Traduzindo: o número de veículos e peças, entre outras mecânicas, parece aparecer na primeira metade do jogo como uma leve demo, por causa do quão pouco aproveitamos delas. Isso explica e complementa a nossa afirmação inicial de que o jogo parece ter várias mecânicas subdesenvolvidas.

Tomara que, ao chegar no novo início de jogo, você ainda esteja animado para pegar o conteúdo real do jogo, em cima de problemáticas resolvidas, soando então não como um pós-game, mas sim sobrando no cérebro aquela sensação do conteúdo certo na hora errada e atrasada.


Sand Land é uma obra que equilibra simplicidade e profundidade, oferecendo uma experiência visualmente cativante e uma narrativa com toques de inocência e subversão.

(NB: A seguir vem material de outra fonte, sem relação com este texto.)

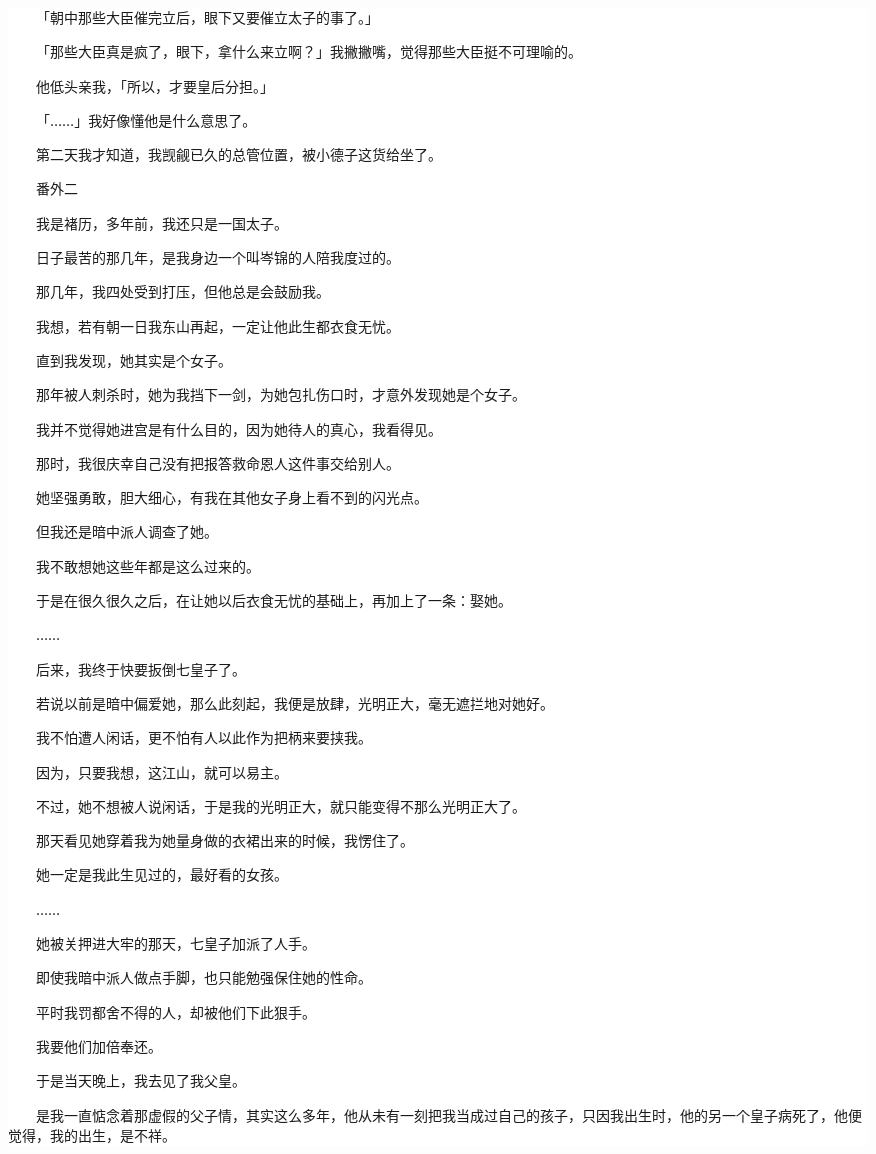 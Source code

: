 &emsp;&emsp;「朝中那些大臣催完立后，眼下又要催立太子的事了。」  
  
&emsp;&emsp;「那些大臣真是疯了，眼下，拿什么来立啊？」我撇撇嘴，觉得那些大臣挺不可理喻的。  
  
&emsp;&emsp;他低头亲我，「所以，才要皇后分担。」  
  
&emsp;&emsp;「……」我好像懂他是什么意思了。  
  
&emsp;&emsp;第二天我才知道，我觊觎已久的总管位置，被小德子这货给坐了。  
  
&emsp;&emsp;番外二  
  
&emsp;&emsp;我是褚历，多年前，我还只是一国太子。  
  
&emsp;&emsp;日子最苦的那几年，是我身边一个叫岑锦的人陪我度过的。  
  
&emsp;&emsp;那几年，我四处受到打压，但他总是会鼓励我。  
  
&emsp;&emsp;我想，若有朝一日我东山再起，一定让他此生都衣食无忧。  
  
&emsp;&emsp;直到我发现，她其实是个女子。  
  
&emsp;&emsp;那年被人刺杀时，她为我挡下一剑，为她包扎伤口时，才意外发现她是个女子。  
  
&emsp;&emsp;我并不觉得她进宫是有什么目的，因为她待人的真心，我看得见。  
  
&emsp;&emsp;那时，我很庆幸自己没有把报答救命恩人这件事交给别人。  
  
&emsp;&emsp;她坚强勇敢，胆大细心，有我在其他女子身上看不到的闪光点。  
  
&emsp;&emsp;但我还是暗中派人调查了她。  
  
&emsp;&emsp;我不敢想她这些年都是这么过来的。  
  
&emsp;&emsp;于是在很久很久之后，在让她以后衣食无忧的基础上，再加上了一条：娶她。  
  
&emsp;&emsp;……  
  
&emsp;&emsp;后来，我终于快要扳倒七皇子了。  
  
&emsp;&emsp;若说以前是暗中偏爱她，那么此刻起，我便是放肆，光明正大，毫无遮拦地对她好。  
  
&emsp;&emsp;我不怕遭人闲话，更不怕有人以此作为把柄来要挟我。  
  
&emsp;&emsp;因为，只要我想，这江山，就可以易主。  
  
&emsp;&emsp;不过，她不想被人说闲话，于是我的光明正大，就只能变得不那么光明正大了。  
  
&emsp;&emsp;那天看见她穿着我为她量身做的衣裙出来的时候，我愣住了。  
  
&emsp;&emsp;她一定是我此生见过的，最好看的女孩。  
  
&emsp;&emsp;……  
  
&emsp;&emsp;她被关押进大牢的那天，七皇子加派了人手。  
  
&emsp;&emsp;即使我暗中派人做点手脚，也只能勉强保住她的性命。  
  
&emsp;&emsp;平时我罚都舍不得的人，却被他们下此狠手。  
  
&emsp;&emsp;我要他们加倍奉还。  
  
&emsp;&emsp;于是当天晚上，我去见了我父皇。  
  
&emsp;&emsp;是我一直惦念着那虚假的父子情，其实这么多年，他从未有一刻把我当成过自己的孩子，只因我出生时，他的另一个皇子病死了，他便觉得，我的出生，是不祥。  
   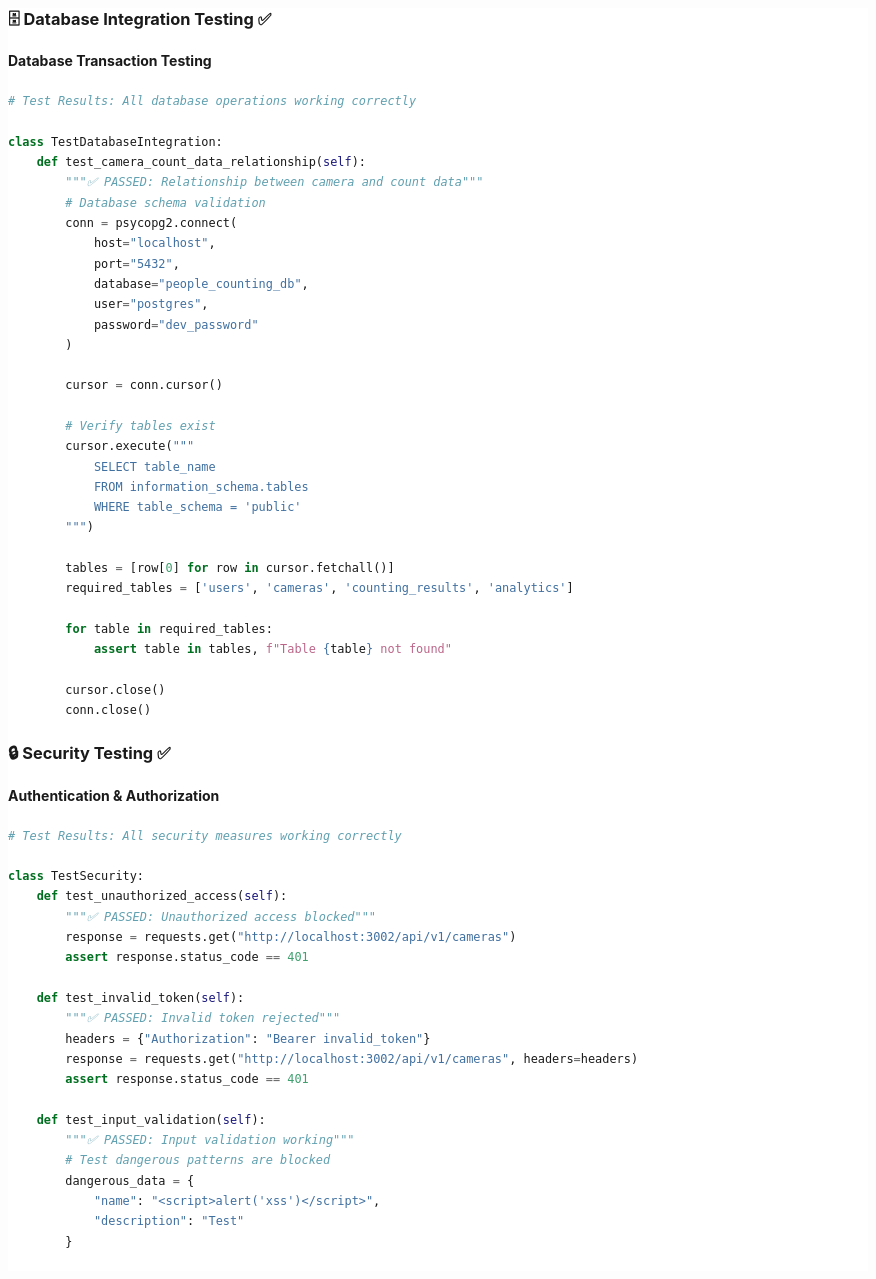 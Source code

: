 ### 🗄️ Database Integration Testing ✅

#### Database Transaction Testing
```python
# Test Results: All database operations working correctly

class TestDatabaseIntegration:
    def test_camera_count_data_relationship(self):
        """✅ PASSED: Relationship between camera and count data"""
        # Database schema validation
        conn = psycopg2.connect(
            host="localhost",
            port="5432",
            database="people_counting_db",
            user="postgres",
            password="dev_password"
        )
        
        cursor = conn.cursor()
        
        # Verify tables exist
        cursor.execute("""
            SELECT table_name 
            FROM information_schema.tables 
            WHERE table_schema = 'public'
        """)
        
        tables = [row[0] for row in cursor.fetchall()]
        required_tables = ['users', 'cameras', 'counting_results', 'analytics']
        
        for table in required_tables:
            assert table in tables, f"Table {table} not found"
        
        cursor.close()
        conn.close()
```

### 🔒 Security Testing ✅

#### Authentication & Authorization
```python
# Test Results: All security measures working correctly

class TestSecurity:
    def test_unauthorized_access(self):
        """✅ PASSED: Unauthorized access blocked"""
        response = requests.get("http://localhost:3002/api/v1/cameras")
        assert response.status_code == 401
    
    def test_invalid_token(self):
        """✅ PASSED: Invalid token rejected"""
        headers = {"Authorization": "Bearer invalid_token"}
        response = requests.get("http://localhost:3002/api/v1/cameras", headers=headers)
        assert response.status_code == 401
    
    def test_input_validation(self):
        """✅ PASSED: Input validation working"""
        # Test dangerous patterns are blocked
        dangerous_data = {
            "name": "<script>alert('xss')</script>",
            "description": "Test"
        }
        
```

Embora o jogo apresente mecânicas que às vezes parecem subdesenvolvidas e uma proporção narrativa que pode deixar a desejar em certos momentos, ele consegue cativar pela originalidade e charme dos personagens e ambientes. No final, Sand Land se destaca como uma aventura que, mesmo com suas imperfeições, oferece uma jornada memorável, repleta de humor e críticas sutis à condição humana. É uma obra que tanto os fãs de Akira Toriyama quanto novos jogadores podem apreciar, encontrando nela uma escapada bem-vinda do cotidiano.

Confira o nosso guia de Sand Land para coletar as Ancient Coins!

SAND LAND

NOTA - 7.9

7.9

MUITO BOM

Sand Land é visualmente atraente e narrativamente interessante, mas que poderia se beneficiar de um desenvolvimento mais robusto em termos de jogabilidade. É um jogo que tem muito a oferecer, especialmente para os fãs de Akira Toriyama, mas que também apresenta áreas que poderiam ser melhoradas para proporcionar uma experiência mais coesa. O saldo é super positivo e é um título de 2024 que não deveria ser ignorado.